Using the records below, locate all lines containing "expected" and return them.

-- Opening Marker --

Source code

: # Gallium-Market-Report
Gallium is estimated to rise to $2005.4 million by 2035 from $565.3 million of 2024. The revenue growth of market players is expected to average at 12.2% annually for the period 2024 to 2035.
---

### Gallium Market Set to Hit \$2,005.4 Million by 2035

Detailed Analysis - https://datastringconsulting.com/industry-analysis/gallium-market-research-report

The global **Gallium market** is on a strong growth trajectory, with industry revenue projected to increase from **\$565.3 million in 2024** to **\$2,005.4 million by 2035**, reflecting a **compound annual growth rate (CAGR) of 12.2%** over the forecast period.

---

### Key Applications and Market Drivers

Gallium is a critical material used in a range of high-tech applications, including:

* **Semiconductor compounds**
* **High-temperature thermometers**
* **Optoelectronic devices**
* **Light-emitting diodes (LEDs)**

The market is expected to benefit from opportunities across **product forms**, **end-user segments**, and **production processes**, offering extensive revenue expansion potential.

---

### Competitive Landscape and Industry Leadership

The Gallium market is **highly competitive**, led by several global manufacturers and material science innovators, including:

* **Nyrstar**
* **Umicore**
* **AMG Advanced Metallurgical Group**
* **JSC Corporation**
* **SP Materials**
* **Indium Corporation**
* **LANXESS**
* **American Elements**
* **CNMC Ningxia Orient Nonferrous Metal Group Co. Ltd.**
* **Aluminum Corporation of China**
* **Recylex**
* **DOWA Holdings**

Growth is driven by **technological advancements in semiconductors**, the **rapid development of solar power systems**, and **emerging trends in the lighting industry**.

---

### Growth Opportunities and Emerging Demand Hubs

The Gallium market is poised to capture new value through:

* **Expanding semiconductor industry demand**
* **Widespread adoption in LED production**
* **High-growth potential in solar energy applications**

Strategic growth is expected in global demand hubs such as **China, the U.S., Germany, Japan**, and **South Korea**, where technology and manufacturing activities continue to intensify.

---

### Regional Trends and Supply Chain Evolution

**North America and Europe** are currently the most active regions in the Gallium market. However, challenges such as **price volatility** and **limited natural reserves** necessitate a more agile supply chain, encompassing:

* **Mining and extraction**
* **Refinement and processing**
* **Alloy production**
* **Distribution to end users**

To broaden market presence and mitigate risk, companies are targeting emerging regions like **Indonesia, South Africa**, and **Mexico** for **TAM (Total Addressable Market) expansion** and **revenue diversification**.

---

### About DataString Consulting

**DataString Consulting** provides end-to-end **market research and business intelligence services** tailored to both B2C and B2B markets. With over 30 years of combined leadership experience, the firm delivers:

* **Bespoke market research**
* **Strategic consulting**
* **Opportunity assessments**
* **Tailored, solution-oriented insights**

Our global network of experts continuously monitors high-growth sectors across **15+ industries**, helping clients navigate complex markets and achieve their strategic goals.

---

-- Closing Marker --

• ANSWER SECTION
Gallium is estimated to rise to $2005.4 million by 2035 from $565.3 million of 2024. The revenue growth of market players is expected to average at 12.2% annually for the period 2024 to 2035.
The market is expected to benefit from opportunities across **product forms**, **end-user segments**, and **production processes**, offering extensive revenue expansion potential.
Strategic growth is expected in global demand hubs such as **China, the U.S., Germany, Japan**, and **South Korea**, where technology and manufacturing activities continue to intensify.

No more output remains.